Friday, December 9, 2016
Even I am impressed with how fast I'm traveling through Japan. Autumn has come, surprising late, and the cool nights are offset by the brilliant colors of the Japanese maples. Since my last update written in Oita, by which I had walked 576 kilometers, I've walked around the island of Shikoku - famed for its Buddhist pilgrimage of 88 Temples - and onto the big island of Honshu. Now just past Nagoya, I've walked a total of 1,300 kilometers, nearly a quarter of my planned total for the pilgrimage. My only struggle remains finding computers with internet access and without email restrictions. For all its technological advances, Japan has a few quirks. Updating my blog has a lesser priority than talking with breathing people, so explains the long gap in time since the last update.
My route through Japan is determined around the 15 cathedrals, going north on the Pacific Ocean side, turning around the northern island of Hokkaido, and returning south on the Sea of Japan side. So far, I've gotten stamps from 6 of the cathedrals - Nagasaki, Kagoshima, Oita, Takamatsu, Osaka, and Nagoya. I'm heading now toward Yokohama. The population density is noticeably higher as I travel north, so rarely since leaving Shikoku am I in nature during my day's walk. Not as nice for me, but still very interesting. Shinto shrines and Buddhist temples are everywhere. While on Shikoku, I saw plenty of pilgrims going to the 88 temples, a traditional circuit with a resurgent interest since the tourism board go involved - with advice from the tourism board of northern Spain. Funny that the Japanese pilgrims I saw were either getting out of cars or at the bus stops and the foreign pilgrims were walking the mountain paths in the rain. A Japanese man I met at one of my private home-stays one evening told me that the Japanese value the unique stamps and calligraphy they get at each shrine over the time it takes to walk.

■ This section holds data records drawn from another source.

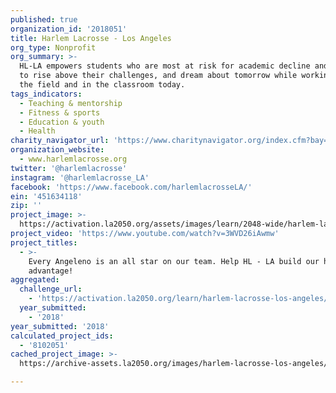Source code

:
 ```yaml
---
published: true
organization_id: '2018051'
title: Harlem Lacrosse - Los Angeles
org_type: Nonprofit
org_summary: >-
  HL-LA empowers students who are most at risk for academic decline and dropout
  to rise above their challenges, and dream about tomorrow while working hard on
  the field and in the classroom today.
tags_indicators:
  - Teaching & mentorship
  - Fitness & sports
  - Education & youth
  - Health
charity_navigator_url: 'https://www.charitynavigator.org/index.cfm?bay=search.profile&ein=451634118'
organization_website:
  - www.harlemlacrosse.org
twitter: '@harlemlacrosse'
instagram: '@harlemlacrosse_LA'
facebook: 'https://www.facebook.com/harlemlacrosseLA/'
ein: '451634118'
zip: ''
project_image: >-
  https://activation.la2050.org/assets/images/learn/2048-wide/harlem-lacrosse-los-angeles.jpg
project_video: 'https://www.youtube.com/watch?v=3WVD26iAwmw'
project_titles:
  - >-
    Every Angeleno is an all star on our team. Help HL - LA build our home field
    advantage!
aggregated:
  challenge_url:
    - 'https://activation.la2050.org/learn/harlem-lacrosse-los-angeles/'
  year_submitted:
    - '2018'
year_submitted: '2018'
calculated_project_ids:
  - '8102051'
cached_project_image: >-
  https://archive-assets.la2050.org/images/harlem-lacrosse-los-angeles/activation.la2050.org/assets/images/learn/2048-wide/harlem-lacrosse-los-angeles.jpg

---
```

The ends justify the means.
I've managed to visit several of the 16th-century pagoda-style castles and fortresses that popped up when Japan was becoming unified. The history lessons are varied and interesting. About 60% of the nights I've been staying at parishes or convents, speaking equally Spanish, Italian, and English, with two drips of German and one of French. The balance of the nights in family homes and as often in my growing but pathetically weak Japanese as Spanish with Peruvian immigrants or very basic English. It's always a good time with plenty of spontaneous parties. Nearly every day, people continue to offer me origiri - rice balls - and fruit - oranges and persimmons. Japan continues to be a terrific place to be a pilgrim.